Re: [RFC PATCH v1 0/6] Lazy mmu mode fixes and improvements

Posted by Ryan Roberts 5 months ago

On 30/05/2025 15:47, Lorenzo Stoakes wrote:
> +cc Jann who is a specialist in all things page table-y and especially scary
> edge cases :)
> 
> On Fri, May 30, 2025 at 03:04:38PM +0100, Ryan Roberts wrote:
>> Hi All,
>>
>> I recently added support for lazy mmu mode on arm64. The series is now in
>> Linus's tree so should be in v6.16-rc1. But during testing in linux-next we
>> found some ugly corners (unexpected nesting). I was able to fix those issues by
>> making the arm64 implementation more permissive (like the other arches). But
>> this is quite fragile IMHO. So I'd rather fix the root cause and ensure that
>> lazy mmu mode never nests, and more importantly, that code never makes pgtable
>> modifications expecting them to be immediate, not knowing that it's actually in
>> lazy mmu mode so the changes get deferred.
> 
> When you say fragile, are you confident it _works_ but perhaps not quite as well
> as you want?
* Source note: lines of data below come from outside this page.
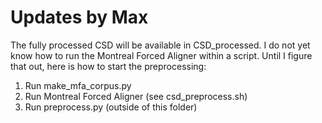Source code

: # Updates by Max

The fully processed CSD will be available in CSD_processed.
I do not yet know how to run the Montreal Forced Aligner within a script.
Until I figure that out, here is how to start the preprocessing:

1. Run make_mfa_corpus.py
2. Run Montreal Forced Aligner (see csd_preprocess.sh)
3. Run preprocess.py (outside of this folder)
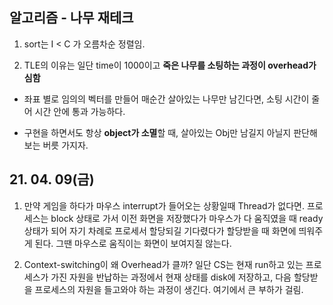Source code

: ## 알고리즘 - 나무 재테크

 1. sort는 I < C 가 오름차순 정렬임.

 2. TLE의 이유는 일단 time이 1000이고 **죽은 나무를 소팅하는 과정이 overhead가 심함**

  - 좌표 별로 임의의 벡터를 만들어 매순간 살아있는 나무만 남긴다면, 소팅 시간이 줄어 시간 안에 통과 가능하다.

  - 구현을 하면서도 항상 **object가 소멸**할 때, 살아있는 Obj만 남길지 아닐지 판단해 보는 버릇 가지자.

## 21. 04. 09(금)

 1. 만약 게임을 하다가 마우스 interrupt가 들어오는 상황일때 Thread가 없다면. 프로세스는 block 상태로 가서 이전 화면을 저장했다가 마우스가 다 움직였을 때 ready 상태가 되어 자기 차례로 프로세서 할당되길 기다렸다가 할당받을 때 화면에 띄워주게 된다. 그땐 마우스로 움직이는 화면이 보여지질 않는다.

 2. Context-switching이 왜 Overhead가 클까? 일단 CS는 현재 run하고 있는 프로세스가 가진 자원을 반납하는 과정에서 현재 상태를 disk에 저장하고, 다음 할당받을 프로세스의 자원을 들고와야 하는 과정이 생긴다. 여기에서 큰 부하가 걸림.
Or are you concerned this might be broken upstream in any way?

I'm confident that it _works_ for arm64 as it is, upstream. But if Dev's series
were to go in _without_ the lazy_mmu bracketting in some manner, then it would
be broken if the config includes CONFIG_DEBUG_PAGEALLOC.

There's a lot more explanation in the later patches as to how it can be broken,
but for arm64, the situation is currently like this, because our implementation
of __change_memory_common() uses apply_to_page_range() which implicitly starts
an inner lazy_mmu_mode. We enter multiple times, but we exit one the first call
to exit. Everything works correctly but it's not optimal because C is no longer
deferred:

arch_enter_lazy_mmu_mode()                        << outer lazy mmu region
  <do some pte changes (A)>
  alloc_pages()
    debug_pagealloc_map_pages()
      __kernel_map_pages()
        __change_memory_common()
          arch_enter_lazy_mmu_mode()              << inner lazy mmu region
            <change kernel pte to make valid (B)>
          arch_leave_lazy_mmu_mode()              << exit; complete A + B
    clear_page()
  <do some more pte changes (C)>                  << no longer in lazy mode
arch_leave_lazy_mmu_mode()                        << nop

An alternative implementation would not add the nested lazy mmu mode, so we end
up with this:

arch_enter_lazy_mmu_mode()                        << outer lazy mmu region
  <do some pte changes (A)>
  alloc_pages()
    debug_pagealloc_map_pages()
      __kernel_map_pages()
        __change_memory_common()
            <change kernel pte to make valid (B)> << deferred due to lazy mmu
    clear_page()                                  << BANG! B has not be actioned
  <do some more pte changes (C)>
arch_leave_lazy_mmu_mode()

This is clearly a much worse outcome. It's not happening today but it could in
future. That's why I'm claiming it's fragile. It's much better (IMHO) to
disallow calling the page allocator when in lazy mmu mode.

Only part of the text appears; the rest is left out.